T-Wolves are the team of the future

NORMAN — The kids are all right.

That’s where it begins with Friday night’s Crosstown Clash at Norman High, where the Timberwolves swept a pair of dandies, the girls outlasting NHS and the boys failing to give it away despite a slew of fourth-quarter turnovers.

Even in defeat, Nichole Copeland’s Tigers proved how far they’ve come in a season, losing because they’re not North’s equal, but not because they failed to play a good brand of ball.

The NHS boys may not want to hear it, but the nightcap was a similar story. First-year Tiger coach Matt Thornton’s team actually reminded of Jeff McCullough’s rookie season, three years ago, when the Tigers darn near overachieved all the way to the state tournament.

Still, though the NHS boys claimed a 20-point victory in the season’s first Clash, nobody should be shocked by North’s emergence since.

The male T-Wolves are the future of prep basketball in this town for at least the next three seasons and, if the current group develops coattails as some groups do, attracting talent and excitement in its wake, longer.

The future may not be now but it’s much closer than it was Dec. 20, the night the Tigers beat the T-Wolves 74-54 at the North Gym. Nonetheless, North’s 52-49 rematch triumph remained more a lesson in the possibilities than an eight-week road traveled.

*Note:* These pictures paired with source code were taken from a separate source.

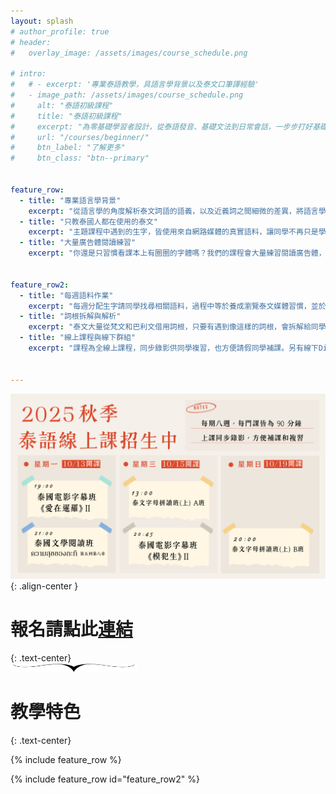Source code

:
 ```yaml
---
layout: splash
# author_profile: true
# header:
#   overlay_image: /assets/images/course_schedule.png

# intro: 
#   # - excerpt: '專業泰語教學，具語言學背景以及泰文口筆譯經驗'
#   - image_path: /assets/images/course_schedule.png
#     alt: "泰語初級課程"
#     title: "泰語初級課程"
#     excerpt: "為零基礎學習者設計，從泰語發音、基礎文法到日常會話，一步步打好基礎。"
#     url: "/courses/beginner/"
#     btn_label: "了解更多"
#     btn_class: "btn--primary"


feature_row:
  - title: "專業語言學背景"
    excerpt: "從語言學的角度解析泰文詞語的語義，以及近義詞之間細微的差異，將語言學理論作為工具，讓同學深入理解泰語，一同遨遊泰文的世界。"
  - title: "只教泰國人都在使用的泰文"
    excerpt: "主題課程中遇到的生字，皆使用來自網路媒體的真實語料，讓同學不再只是學習課本上枯燥的例句，而是直接接觸泰國人日常生活都在使用的句子。"
  - title: "大量廣告體閱讀練習"
    excerpt: "你還是只習慣看課本上有圈圈的字體嗎？我們的課程會大量練習閱讀廣告體，讓你習慣成自然，到了泰國再也不用因為路上的招牌菜單而一頭霧水。"


feature_row2:
  - title: "每週語料作業"
    excerpt: "每週分配生字請同學找尋相關語料，過程中等於養成瀏覽泰文媒體習慣，並於下週講解，等於每門課額外增加閱讀練習。"
  - title: "詞根拆解與解析"
    excerpt: "泰文大量從梵文和巴利文借用詞根，只要有遇到像這樣的詞根，會拆解給同學看，並補充相關單字，除了加深印象，更是深化對詞彙的了解。"
  - title: "線上課程與線下群組"
    excerpt: "課程為全線上課程，同步錄影供同學複習，也方便請假同學補課。另有線下Discord課程群組，遇到問題隨時發問，讓各位同學都能跟上。"


---
```



![](/assets/images/course_schedule.png){: .align-center }
<!-- <br> -->
<h1>報名請點此<a href="https://forms.gle/XUsqGxq499h89d1H7" target="_blank">連結</a></h1>
{: .text-center}
<br>
<!-- <hr> -->
<img src="/assets/images/seperator.png" class="align-center" width="40%" />
<!-- <h1>教學特色</h1> -->

<!-- <img src="/assets/images/教學特色.png" class="align-center" width="45%" /> -->
<!-- {: .text-center} -->
<!-- <br> -->
<h1>教學特色</h1> {: .text-center} 

{% include feature_row %}

{% include feature_row id="feature_row2" %}
<!-- {% include feature_row id="feature_row2" type="" %} -->
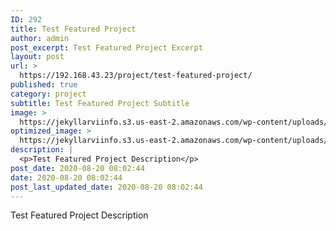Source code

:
 ```yaml
---
ID: 292
title: Test Featured Project
author: admin
post_excerpt: Test Featured Project Excerpt
layout: post
url: >
  https://192.168.43.23/project/test-featured-project/
published: true
category: project
subtitle: Test Featured Project Subtitle
image: >
  https://jekyllarviinfo.s3.us-east-2.amazonaws.com/wp-content/uploads/2020/08/20080225/file_example_JPG_100kB-1.jpg
optimized_image: >
  https://jekyllarviinfo.s3.us-east-2.amazonaws.com/wp-content/uploads/2020/08/20080225/file_example_JPG_100kB-1-150x150.jpg
description: |
  <p>Test Featured Project Description</p>
post_date: 2020-08-20 08:02:44
date: 2020-08-20 08:02:44
post_last_updated_date: 2020-08-20 08:02:44
---
```

Test Featured Project Description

Marcus Dickinson, all of 15, may just be a prodigy. The first question to North coach Butch Roberts was if he’s ever coached a player with a brighter basketball future than Dickinson and the answer was quick and it was “No.”

Better is the reason why the answer comes so easily, because it’s more about Dickinson and less about basketball. Because there’s at least one sportswriter in town tired of being called “Sir” by the North freshman. And because he gets his coach in a way most youngsters wouldn’t, particularly one as busily vocal as Roberts.

“If he yells at me,” Dickinson said, “I know he loves me. He expects big things of me.”

While that kind of understanding can be as special as Dickinson’s talent, it is not unique among the Timberwolves, who count just two seniors, Aaron Goff and Blake Knighton, on their roster and only three juniors in Malcolm Carter, Tye Neubauer and Kairo Rutledge.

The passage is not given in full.